WORK ITEM: Extract all lines that hold "Reference" from the records below.

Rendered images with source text
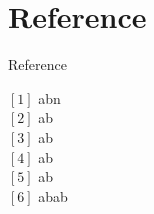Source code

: \section{Reference}

\begin{frame}{Reference}
    \begin{block}{}
        $[1]$ abn\\
        \midskip
        $[2]$ ab\\
        \midskip
        $[3]$ ab\\
        \midskip
        $[4]$ ab\\
        \midskip
        $[5]$ ab\\
        \midskip
        $[6]$ abab
    \end{block}
\end{frame}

EXERCISE OUTPUT:
: \section{Reference}
\begin{frame}{Reference}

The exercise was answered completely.